Nunavut’s most northerly community seeks meeting on coal exploration
"We are not interested in allowing resource exploitation and exploration in that area of Ellesmere Island"
The mayor of Grise Fiord, the chair of its hunters and trappers organization and the chair of its community lands and resource committee say they don’t support the plans of the Canada Coal Inc. to continue exploration on Ellesmere Island, where the company has found extensive coal deposits.
Mayor Liza Ningiuk, the HTO’s Jaypetee Akeeagok and the CLARC’s Larry Audlaluk want representatives of the company, the federal government, Inuit organizations and the Nunavut Impact Review Board to come to a public meeting in Grise Fiord to talk about Canada Coal’s 2013 plans for the exploration of Ellesmere’s Folsheim peninsula.
A letter about the 2013 license application review for Canada Coal arrived in Grise Fiord past the date for comments, Ningiuk, Akeeagok and Audlaluk said in their Feb. 14 letter to the Mining Recorder Office in Iqaluit.
In the letter they outlined their concerns about an area that is “a primary source of otherwise scare wildlife and fish resources and is regularly used by Inuit for harvesting purposes.”

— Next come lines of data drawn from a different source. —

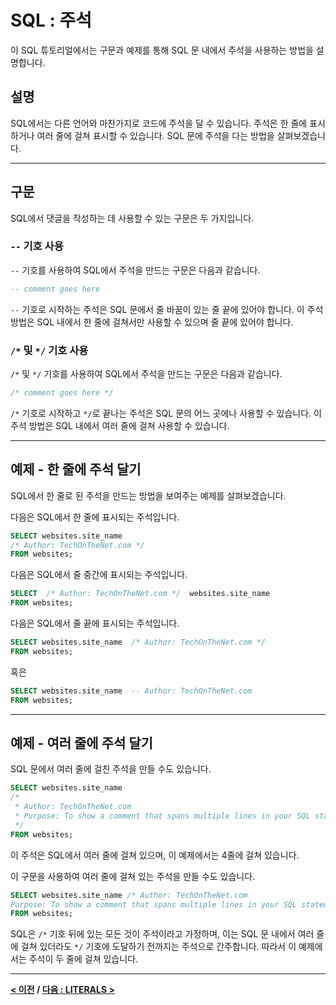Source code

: # SQL : 주석

이 SQL 튜토리얼에서는 구문과 예제를 통해 SQL 문 내에서 주석을 사용하는 방법을 설명합니다.

## 설명
SQL에서는 다른 언어와 마찬가지로 코드에 주석을 달 수 있습니다. 주석은 한 줄에 표시하거나 여러 줄에 걸쳐 표시할 수 있습니다. SQL 문에 주석을 다는 방법을 살펴보겠습니다.

---
## 구문
SQL에서 댓글을 작성하는 데 사용할 수 있는 구문은 두 가지입니다.

### `--` 기호 사용
`--` 기호를 사용하여 SQL에서 주석을 만드는 구문은 다음과 같습니다.
```SQL
-- comment goes here
```
`--` 기호로 시작하는 주석은 SQL 문에서 줄 바꿈이 있는 줄 끝에 있어야 합니다. 이 주석 방법은 SQL 내에서 한 줄에 걸쳐서만 사용할 수 있으며 줄 끝에 있어야 합니다.

### `/*` 및 `*/` 기호 사용
`/*` 및 `*/` 기호를 사용하여 SQL에서 주석을 만드는 구문은 다음과 같습니다.
```SQL
/* comment goes here */
```
`/*` 기호로 시작하고 `*/`로 끝나는 주석은 SQL 문의 어느 곳에나 사용할 수 있습니다. 이 주석 방법은 SQL 내에서 여러 줄에 걸쳐 사용할 수 있습니다.

---
## 예제 - 한 줄에 주석 달기
SQL에서 한 줄로 된 주석을 만드는 방법을 보여주는 예제를 살펴보겠습니다.

다음은 SQL에서 한 줄에 표시되는 주석입니다.
```SQL
SELECT websites.site_name
/* Author: TechOnTheNet.com */
FROM websites;
```
다음은 SQL에서 줄 중간에 표시되는 주석입니다.
```SQL
SELECT  /* Author: TechOnTheNet.com */  websites.site_name
FROM websites;
```
다음은 SQL에서 줄 끝에 표시되는 주석입니다.
```SQL
SELECT websites.site_name  /* Author: TechOnTheNet.com */
FROM websites;
```
혹은
```SQL
SELECT websites.site_name  -- Author: TechOnTheNet.com
FROM websites;
```

---
## 예제 - 여러 줄에 주석 달기
SQL 문에서 여러 줄에 걸친 주석을 만들 수도 있습니다.
```SQL
SELECT websites.site_name
/*
 * Author: TechOnTheNet.com
 * Purpose: To show a comment that spans multiple lines in your SQL statement.
 */
FROM websites;
```
이 주석은 SQL에서 여러 줄에 걸쳐 있으며, 이 예제에서는 4줄에 걸쳐 있습니다.

이 구문을 사용하여 여러 줄에 걸쳐 있는 주석을 만들 수도 있습니다.
```SQL
SELECT websites.site_name /* Author: TechOnTheNet.com
Purpose: To show a comment that spans multiple lines in your SQL statement. */
FROM websites;
```
SQL은 `/*` 기호 뒤에 있는 모든 것이 주석이라고 가정하며, 이는 SQL 문 내에서 여러 줄에 걸쳐 있더라도 `*/` 기호에 도달하기 전까지는 주석으로 간주합니다. 따라서 이 예제에서는 주석이 두 줄에 걸쳐 있습니다.

---
**[< 이전](Indexes.md) / [다음 : LITERALS >](Literals.md)**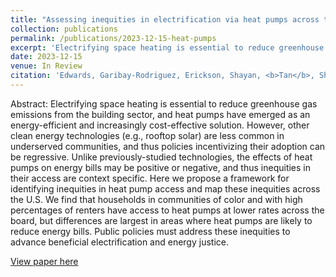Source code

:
 ```yaml
---
title: "Assessing inequities in electrification via heat pumps across the U.S"
collection: publications
permalink: /publications/2023-12-15-heat-pumps
excerpt: 'Electrifying space heating is essential to reduce greenhouse gas emissions from the building sector, and heat pumps have emerged as an energy-efficient and increasingly cost-effective solution. However, other clean energy technologies (e.g., rooftop solar) are less common in underserved communities, and thus policies incentivizing their adoption can be regressive. Unlike previously-studied technologies, the effects of heat pumps on energy bills may be positive or negative, and thus inequities in their access are context specific. Here we propose a framework for identifying inequities in heat pump access and map these inequities across the U.S. We find that households in communities of color and with high percentages of renters have access to heat pumps at lower rates across the board, but differences are largest in areas where heat pumps are likely to reduce energy bills. Public policies must address these inequities to advance beneficial electrification and energy justice.'
date: 2023-12-15
venue: In Review
citation: 'Edwards, Garibay-Rodriguez, Erickson, Shayan, <b>Tan</b>, Shen, Qiu, Liu, “Assessing inequities in heat pump adoption across the U.S.,” in review.'
---
```

Abstract: Electrifying space heating is essential to reduce greenhouse gas emissions from the building sector, and heat pumps have emerged as an energy-efficient and increasingly cost-effective solution. However, other clean energy technologies (e.g., rooftop solar) are less common in underserved communities, and thus policies incentivizing their adoption can be regressive. Unlike previously-studied technologies, the effects of heat pumps on energy bills may be positive or negative, and thus inequities in their access are context specific. Here we propose a framework for identifying inequities in heat pump access and map these inequities across the U.S. We find that households in communities of color and with high percentages of renters have access to heat pumps at lower rates across the board, but differences are largest in areas where heat pumps are likely to reduce energy bills. Public policies must address these inequities to advance beneficial electrification and energy justice.

[View paper here](https://arxiv.org/abs/2305.16488)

These concerns also include fears that the endangered Peary caribou and the ancient petrified forests on Axel Heiberg and Ellesmere Island will be disturbed.
They say the fossil forests are “unique international treasures of global significance” which should not “be compromised by the ravages of resource exploration and exploitation.”
The community of Grise Fiord is not against economic development, they say, but the negative impacts to the environment in this area far outweigh the benefits — a message they say they told representatives of Canada Coal on two previous occasions last year.
“Both times we made it clear that we are not interested in allowing resource exploitation and exploration is that area of Ellesmere island,” they wrote. “We have not changed our minds.”
Canada Coal, which owns 75 coal exploration licences covering roughly 2.5 million acres of territory on Nunavut’s Ellesmere and Axel Heiberg islands, says its 2012 exploration program showed there are “extensive thermal coal deposits, with low sulphur and ash content” located on Ellesmere’s Fosheim Peninsula. These could help solve Nunavut’s energy crisis, the company said.
Its western Fosheim Peninsula is one of six coal license areas owned by the company, about 36 kilometres east of Eureka and at located the heart of its “Nunavut Coal Project.”
Initial sampling of that area in the 1980s suggested it contains about 22 billion tonnes of coal.